The Strait of Hormuz remains nearly shut. US forces continue to blockade Iranian ports, sharply curtailing crude oil shipments. Stalled negotiations over a permanent end to the conflict, and uncertainty over whether the waterway will reopen, have pushed energy markets higher.
The war's price tag is also climbing. US officials familiar with internal government assessments told CBS News the true cost of the conflict is closer to $50 billion, roughly double the public figure the Pentagon cited in congressional testimony this week. Much of the gap reflects munitions that have been used and need to be replaced.
Defense Secretary Pete Hegseth faced senators for a second consecutive day Thursday. He argued that a 60-day congressional authorization deadline was paused during the current ceasefire. Democratic senators Tim Kaine and Elizabeth Warren disputed that, insisting the deadline still falls on Friday. Iran's supreme leader, meanwhile, vowed Thursday to protect the country's nuclear and missile capabilities, the two issues the Trump administration has sought to curtail through airstrikes.
Inside Iran, the economic toll is deepening. The country's 90 million people have been cut off from the internet for most of 2026, one of the world's longest sustained national shutdowns. The blackout was imposed as a wartime measure and has yet to be lifted, even as an uneasy truce holds. A member of Iran's Chamber of Commerce told a local newspaper the internet cutoff is costing the economy an estimated $30 to $40 million daily, with indirect losses likely double that. The country's communications minister has said approximately 10 million jobs depend on internet connectivity.
The conflict's reach extends well beyond energy markets. Svein Tore Holsether, chief executive of Yara, one of the world's largest fertiliser producers, told the BBC that blocked shipping through the Strait of Hormuz is already disrupting global food production. Around a third of the world's fertilisers normally pass through the strait, according to the United Nations. Since the war began, fertiliser prices have risen 80%.

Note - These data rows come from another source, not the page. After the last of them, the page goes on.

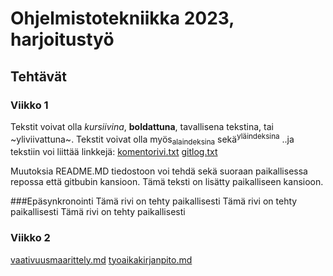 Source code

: # Ohjelmistotekniikka 2023, harjoitustyö
## Tehtävät
### Viikko 1
Tekstit voivat olla *kursiivina*, **boldattuna**, tavallisena tekstina, tai ~yliviivattuna~. 
Tekstit voivat olla myös<sub>alaindeksina</sub> sekä<sup>yläindeksina</sup>
..ja tekstiin voi liittää linkkejä: 
[komentorivi.txt](https://github.com/platipus82/ot-harjoitustyo/blob/main/laskarit/viikko1/komentorivi.txt)
[gitlog.txt](https://github.com/platipus82/ot-harjoitustyo/blob/main/laskarit/viikko1/gitlog.txt)

Muutoksia README.MD tiedostoon voi tehdä sekä suoraan paikallisessa repossa että gitbubin kansioon. Tämä teksti on lisätty paikalliseen kansioon. 

###Epäsynkronointi
Tämä rivi on tehty paikallisesti
Tämä rivi on tehty paikallisesti
Tämä rivi on tehty paikallisesti

### Viikko 2
[vaativuusmaarittely.md](https://github.com/platipus82/ot-harjoitustyo/blob/main/dokumentaatio/tyoaikakirjanpito.md)
[tyoaikakirjanpito.md](https://github.com/platipus82/ot-harjoitustyo/blob/main/dokumentaatio/tyoaikakirjanpito.md)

"We're up to half a million tons of nitrogen fertiliser not being produced in the world right now because of the situation we are in," Holsether said. He estimates that could eliminate up to 10 billion meals per week globally. Not applying nitrogen fertiliser can cut crop yields for some crops by as much as 50% in a single season, he added.
The effects will be uneven. The UK is unlikely to face food shortages, though higher costs are expected to appear on grocery bills within months. In Asia, where planting seasons are just beginning, the consequences may not show up until harvests come in smaller than expected later in the year. Professor Paul Teng, a senior fellow in food security based in Singapore, said some countries may have enough fertiliser for the immediate season, "but if the crisis drags on any longer, we will be seeing impact on crops such as rice in the coming months."
Holsether warned that if the conflict continues, a global bidding war for food could emerge between wealthier and poorer nations, with the most vulnerable countries most exposed to shortfalls.
Off the coast of Somalia, the disruption to normal naval operations in the region appears to be fueling a parallel crisis. At least three to four merchant ships have been hijacked near the Somali coast since April 20, raising fears of a return to the large-scale piracy that plagued the Horn of Africa in the early 2000s. The United Kingdom Maritime Trade Operations authority raised its threat level for the Somalia coast to "substantial" this week, warning vessels to transit with caution. At the peak of that earlier crisis, the annual global economic cost of Somali piracy reached as high as $18 billion, according to the World Bank.